It was a picture perfect, made to order, south Florida day. The mercury hovered in the 80s and for once the humidity wasn’t rivaling the temperature. We needed the rain to be sure, but for the moment I was glad it wasn’t the usual summer sticky kind of weather. A clear blue sky above the monotony broken up by cotton ball clouds; it was the kind of day the travel bureau promises.Yes, travel was what brought me to the airport that day. My first born was about to leave for the summer in Europe. A little sightseeing in London and Paris then eight weeks as a camp counselor in the mountains surrounding Lake Geneva, Switzerland, and then ten days more of traveling afterward. What memories she’ll bring home from this summer! She was a woman grown, almost 22 now. This wasn’t the first that she has been gone from home, although this was the farthest she has roamed. And this stop at home was probably the last long one we’ll have.

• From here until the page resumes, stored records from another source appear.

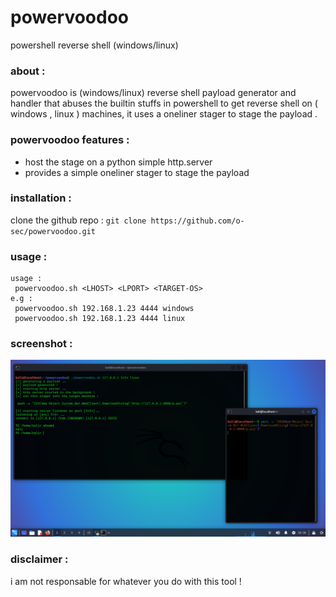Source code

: # powervoodoo
powershell reverse shell (windows/linux)
### about :
powervoodoo is (windows/linux) reverse shell payload generator and handler that abuses the builtin stuffs in powershell to get reverse shell on ( windows , linux ) machines, it uses a oneliner stager to stage the payload .
### powervoodoo  features : 
- host the stage on a python simple http.server
- provides a simple oneliner stager to stage the payload


### installation :
clone the github repo :
`git clone https://github.com/o-sec/powervoodoo.git `
### usage :
```
usage :
 powervoodoo.sh <LHOST> <LPORT> <TARGET-OS>
e.g : 
 powervoodoo.sh 192.168.1.23 4444 windows
 powervoodoo.sh 192.168.1.23 4444 linux
```

### screenshot :

<img src='https://raw.githubusercontent.com/o-sec/powervoodoo/main/powervoodoo_screenshot.png' />

### disclaimer :
i am not responsable for whatever you do with this tool !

At the airport we watched two sisters, maybe 9 and 11, in gingham dresses, one pink, one blue, prepared to leave their mom behind. They, too, would be traveling alone although under the watchful eyes of the airline as unaccompanied minors. They wore “UM” labels around their necks with their itinerary attached from “US Air Kids” straps. The younger one, the one in pink, was teary-eyed, reluctant to go. I watched in admiration as their mom, dry-eyed, waved goodbye as they headed for the plane.
We stood together, that mom and I, until the plane pulled away from the gate. “It never gets any easier,” I said. “I watched my grown daughter board that plane, but dry-eyed I was not. I admire your strength.”
“Oh,” she laughed, “but I’ll cry all the way home. I couldn’t do it in front of them or they’d never go.”
It is funny how we mothers do that, meet our children’s needs before our own. I knew I could let the tears show. My daughter was following the path of her own choosing, her destiny and, while she told me not to go there as my eyes welled up, she saw my love for her in those damp eyes.
The other mother knew just as clearly that her tears would cause her reluctantly leaving daughter to crumble and held the tears back. They needed to see her strength; my daughter needed to see my vulnerability.
Yes, it was a made to order, picture perfect day. Perhaps not one the I had ordered, but perfect in the way it had to be.